- _Task prompt_
Select the lines of the records containing the word "textit" and list them.

★ ★ ★ ★ ★ ★ ★

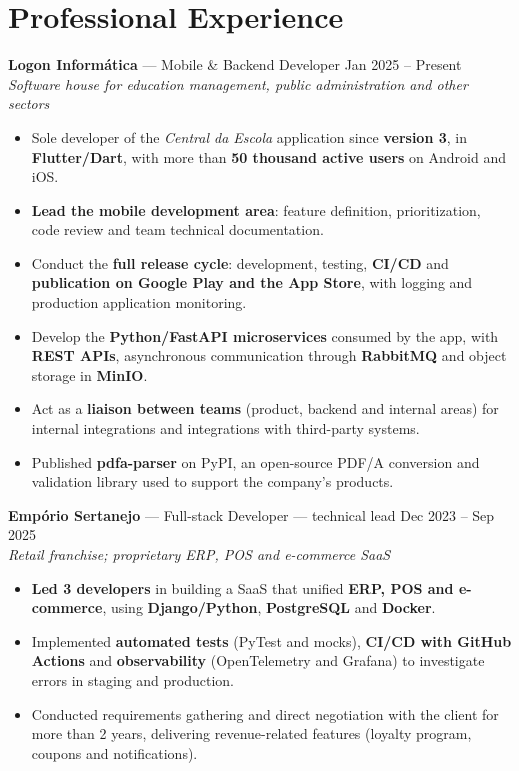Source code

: \documentclass[10.5pt,a4paper]{article}
\newcommand{\cargo}[4]{%
  \Needspace*{5\baselineskip}%
  \textbf{#1} \textnormal{---} #2 \hfill \textnormal{#3}\\
  \textit{\small #4}\vspace{0.4ex}
}
\begin{document}
\section*{Professional Experience}

\cargo{Logon Informática}{Mobile \& Backend Developer}{Jan 2025 -- Present}{Software house for
education management, public administration and other sectors}
\begin{itemize}
  \item Sole developer of the \textit{Central da Escola} application since \textbf{version 3}, in
        \textbf{Flutter/Dart}, with more than \textbf{50 thousand active users} on Android and iOS.
  \item \textbf{Lead the mobile development area}: feature definition, prioritization, code review
        and team technical documentation.
  \item Conduct the \textbf{full release cycle}: development, testing, \textbf{CI/CD} and
        \textbf{publication on Google Play and the App Store}, with logging and production
        application monitoring.
  \item Develop the \textbf{Python/FastAPI microservices} consumed by the app, with \textbf{REST
        APIs}, asynchronous communication through \textbf{RabbitMQ} and object storage in
        \textbf{MinIO}.
  \item Act as a \textbf{liaison between teams} (product, backend and internal areas) for internal
        integrations and integrations with third-party systems.
  \item Published \textbf{pdfa-parser} on PyPI, an open-source PDF/A conversion and validation
        library used to support the company's products.
\end{itemize}

\cargo{Empório Sertanejo}{Full-stack Developer --- technical lead}{Dec 2023 -- Sep 2025}{Retail
franchise; proprietary ERP, POS and e-commerce SaaS}
\begin{itemize}
  \item \textbf{Led 3 developers} in building a SaaS that unified \textbf{ERP, POS and e-commerce},
        using \textbf{Django/Python}, \textbf{PostgreSQL} and \textbf{Docker}.
  \item Implemented \textbf{automated tests} (PyTest and mocks), \textbf{CI/CD with GitHub Actions}
        and \textbf{observability} (OpenTelemetry and Grafana) to investigate errors in staging and
        production.
  \item Conducted requirements gathering and direct negotiation with the client for more than
        2 years, delivering revenue-related features (loyalty program, coupons and notifications).
\end{itemize}
\end{document}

★ ★ ★ ★ ★ ★ ★

- _Task output_
  \textit{\small #4}\vspace{0.4ex}
  \item Sole developer of the \textit{Central da Escola} application since \textbf{version 3}, in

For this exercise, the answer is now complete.